*** Begin section ***

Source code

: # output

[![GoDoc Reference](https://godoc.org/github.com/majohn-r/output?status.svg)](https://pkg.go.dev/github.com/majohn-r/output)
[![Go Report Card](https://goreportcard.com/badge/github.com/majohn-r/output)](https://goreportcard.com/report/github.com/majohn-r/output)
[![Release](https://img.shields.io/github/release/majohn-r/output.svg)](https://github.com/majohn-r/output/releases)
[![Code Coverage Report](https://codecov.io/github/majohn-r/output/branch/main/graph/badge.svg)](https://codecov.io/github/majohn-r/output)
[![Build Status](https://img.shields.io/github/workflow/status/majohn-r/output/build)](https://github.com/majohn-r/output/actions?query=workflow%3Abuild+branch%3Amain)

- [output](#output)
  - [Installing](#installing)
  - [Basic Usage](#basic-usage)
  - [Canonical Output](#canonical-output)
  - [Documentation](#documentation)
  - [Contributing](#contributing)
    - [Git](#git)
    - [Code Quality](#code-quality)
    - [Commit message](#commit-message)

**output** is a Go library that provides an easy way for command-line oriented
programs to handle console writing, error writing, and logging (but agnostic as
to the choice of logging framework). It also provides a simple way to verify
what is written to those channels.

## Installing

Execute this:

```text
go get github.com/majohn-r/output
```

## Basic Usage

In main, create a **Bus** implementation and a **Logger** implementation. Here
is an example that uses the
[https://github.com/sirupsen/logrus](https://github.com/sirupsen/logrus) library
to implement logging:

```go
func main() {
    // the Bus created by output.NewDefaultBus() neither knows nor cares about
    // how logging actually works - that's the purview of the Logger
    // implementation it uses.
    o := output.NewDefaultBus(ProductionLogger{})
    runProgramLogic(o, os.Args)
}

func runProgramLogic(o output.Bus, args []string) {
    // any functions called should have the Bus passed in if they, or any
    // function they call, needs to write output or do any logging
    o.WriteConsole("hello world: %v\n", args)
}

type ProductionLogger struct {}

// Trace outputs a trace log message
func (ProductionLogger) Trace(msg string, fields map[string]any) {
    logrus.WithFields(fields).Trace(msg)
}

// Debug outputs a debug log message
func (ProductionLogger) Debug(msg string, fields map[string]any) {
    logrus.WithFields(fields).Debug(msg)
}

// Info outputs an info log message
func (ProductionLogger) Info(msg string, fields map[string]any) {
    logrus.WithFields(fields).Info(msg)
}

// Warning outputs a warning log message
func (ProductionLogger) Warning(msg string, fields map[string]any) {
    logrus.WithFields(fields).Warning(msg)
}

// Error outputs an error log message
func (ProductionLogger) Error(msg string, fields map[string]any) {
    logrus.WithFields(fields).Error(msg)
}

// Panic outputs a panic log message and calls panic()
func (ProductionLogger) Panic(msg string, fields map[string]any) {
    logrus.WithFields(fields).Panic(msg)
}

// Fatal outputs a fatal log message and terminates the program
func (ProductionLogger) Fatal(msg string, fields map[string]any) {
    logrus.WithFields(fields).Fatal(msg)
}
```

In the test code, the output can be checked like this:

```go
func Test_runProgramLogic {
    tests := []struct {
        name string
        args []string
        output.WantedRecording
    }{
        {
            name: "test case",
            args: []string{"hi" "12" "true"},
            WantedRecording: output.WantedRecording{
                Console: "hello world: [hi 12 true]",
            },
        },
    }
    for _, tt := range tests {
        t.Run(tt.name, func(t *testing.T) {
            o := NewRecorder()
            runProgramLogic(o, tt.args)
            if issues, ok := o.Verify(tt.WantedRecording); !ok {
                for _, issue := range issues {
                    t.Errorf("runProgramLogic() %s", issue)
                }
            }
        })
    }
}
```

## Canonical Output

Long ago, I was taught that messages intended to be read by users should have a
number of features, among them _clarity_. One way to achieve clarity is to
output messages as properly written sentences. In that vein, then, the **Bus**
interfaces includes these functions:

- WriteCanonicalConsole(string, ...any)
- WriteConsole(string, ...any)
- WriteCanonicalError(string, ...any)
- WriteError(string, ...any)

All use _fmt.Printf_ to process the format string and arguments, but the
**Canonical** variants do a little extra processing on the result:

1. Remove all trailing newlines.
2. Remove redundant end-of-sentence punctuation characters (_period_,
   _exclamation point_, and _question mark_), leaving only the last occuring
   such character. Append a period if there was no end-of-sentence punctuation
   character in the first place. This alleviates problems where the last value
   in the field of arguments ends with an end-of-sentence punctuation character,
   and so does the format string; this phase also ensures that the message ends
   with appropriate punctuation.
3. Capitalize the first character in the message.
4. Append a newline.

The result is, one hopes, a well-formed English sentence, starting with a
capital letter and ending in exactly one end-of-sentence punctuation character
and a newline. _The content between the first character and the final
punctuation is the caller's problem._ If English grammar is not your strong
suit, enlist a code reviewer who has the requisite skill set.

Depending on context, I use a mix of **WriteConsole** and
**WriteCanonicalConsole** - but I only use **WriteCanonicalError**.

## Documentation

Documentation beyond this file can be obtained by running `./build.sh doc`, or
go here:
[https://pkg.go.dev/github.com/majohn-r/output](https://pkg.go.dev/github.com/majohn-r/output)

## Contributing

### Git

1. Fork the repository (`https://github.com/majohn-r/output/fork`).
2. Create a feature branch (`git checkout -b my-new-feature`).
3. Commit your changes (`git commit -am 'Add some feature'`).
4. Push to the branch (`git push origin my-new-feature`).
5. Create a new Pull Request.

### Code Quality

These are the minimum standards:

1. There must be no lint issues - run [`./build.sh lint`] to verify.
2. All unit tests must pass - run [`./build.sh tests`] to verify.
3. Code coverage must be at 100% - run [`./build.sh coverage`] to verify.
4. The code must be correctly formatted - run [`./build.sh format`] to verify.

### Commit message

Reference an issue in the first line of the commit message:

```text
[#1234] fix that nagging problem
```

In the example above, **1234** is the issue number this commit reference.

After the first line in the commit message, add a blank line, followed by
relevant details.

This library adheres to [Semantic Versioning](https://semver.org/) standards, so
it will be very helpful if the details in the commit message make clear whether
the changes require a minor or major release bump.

*** End section ***

• **Work to complete**:
Transcribe, word for word, the data above from its first line through the line with "- [Commit message](#commit-message)", and include nothing else.

• **Answer section**:
Source code

: # output

[![GoDoc Reference](https://godoc.org/github.com/majohn-r/output?status.svg)](https://pkg.go.dev/github.com/majohn-r/output)
[![Go Report Card](https://goreportcard.com/badge/github.com/majohn-r/output)](https://goreportcard.com/report/github.com/majohn-r/output)
[![Release](https://img.shields.io/github/release/majohn-r/output.svg)](https://github.com/majohn-r/output/releases)
[![Code Coverage Report](https://codecov.io/github/majohn-r/output/branch/main/graph/badge.svg)](https://codecov.io/github/majohn-r/output)
[![Build Status](https://img.shields.io/github/workflow/status/majohn-r/output/build)](https://github.com/majohn-r/output/actions?query=workflow%3Abuild+branch%3Amain)

- [output](#output)
  - [Installing](#installing)
  - [Basic Usage](#basic-usage)
  - [Canonical Output](#canonical-output)
  - [Documentation](#documentation)
  - [Contributing](#contributing)
    - [Git](#git)
    - [Code Quality](#code-quality)
    - [Commit message](#commit-message)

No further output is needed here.